Essential Doc Reads: Week of December 14, 2020
Essential Doc Reads is our curated selection of recent features and important news items about the documentary form and its processes, from around the internet, as well as from the Documentary magazine archive. We hope you enjoy!
Mark Binelli of The New York Times Magazine talks to the great American documentarian Frederick Wiseman, who’s been hunkering down in Paris since the beginning of the pandemic, on the eve of the December 22nd PBS broadcast of his latest opus, City Hall.

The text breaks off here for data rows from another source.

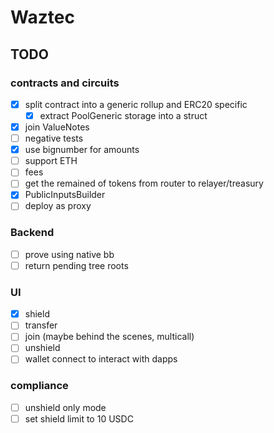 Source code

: # Waztec

## TODO

### contracts and circuits

- [x] split contract into a generic rollup and ERC20 specific
  - [x] extract PoolGeneric storage into a struct
- [x] join ValueNotes
- [ ] negative tests
- [x] use bignumber for amounts
- [ ] support ETH
- [ ] fees
- [ ] get the remained of tokens from router to relayer/treasury
- [x] PublicInputsBuilder
- [ ] deploy as proxy

### Backend

- [ ] prove using native bb
- [ ] return pending tree roots

### UI

- [x] shield
- [ ] transfer
- [ ] join (maybe behind the scenes, multicall)
- [ ] unshield
- [ ] wallet connect to interact with dapps

### compliance

- [ ] unshield only mode
- [ ] set shield limit to 10 USDC
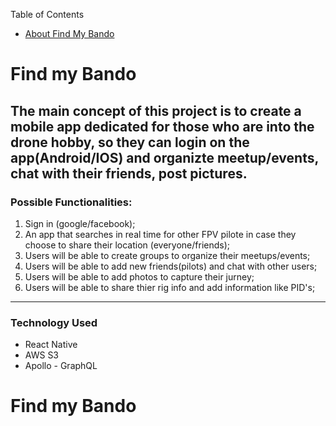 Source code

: Table of Contents
+ [About Find My Bando](#findmybando)

# <a name="dfindmybando"></a>Find my Bando

## The main concept of this project is to create a mobile app dedicated for those who are into the drone hobby, so they can login on the app(Android/IOS) and organizte meetup/events, chat with their friends, post pictures.

### Possible Functionalities:

1. Sign in (google/facebook);
2. An app that searches in real time for other FPV pilote in case they choose to share their location (everyone/friends);
3. Users will be able to create groups to organize their meetups/events;
4. Users will be able to add new friends(pilots) and chat with other users;
5. Users will be able to add photos to capture their jurney;
6. Users will be able to share thier rig info and add information like PID's;
___

### Technology Used

+ React Native
+ AWS S3
+ Apollo - GraphQL





# <a name="findmybando"></a>Find my Bando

They also represent the work of an artist of extraordinary vision. The films are long, strange and uncompromising. They can be darkly comic, uncomfortably voyeuristic, as surreal as any David Lynch dream sequence. There are no voice-overs, explanatory intertitles or interviews with talking heads, and depending on the sequence and our own sensibility, we may picture the ever-silent Wiseman as a deeply empathetic listener or an icy Martian anthropologist.
The New Yorker’s Calvin Tomkins profiles filmmaker Arthur Jafa about the evolution of his work, from his undergraduate days at Howard University under the tutelage of Haile Gerina and Ben Caldwell, though his six-year detour into sculpture, through his acclaimed return to filmmaking.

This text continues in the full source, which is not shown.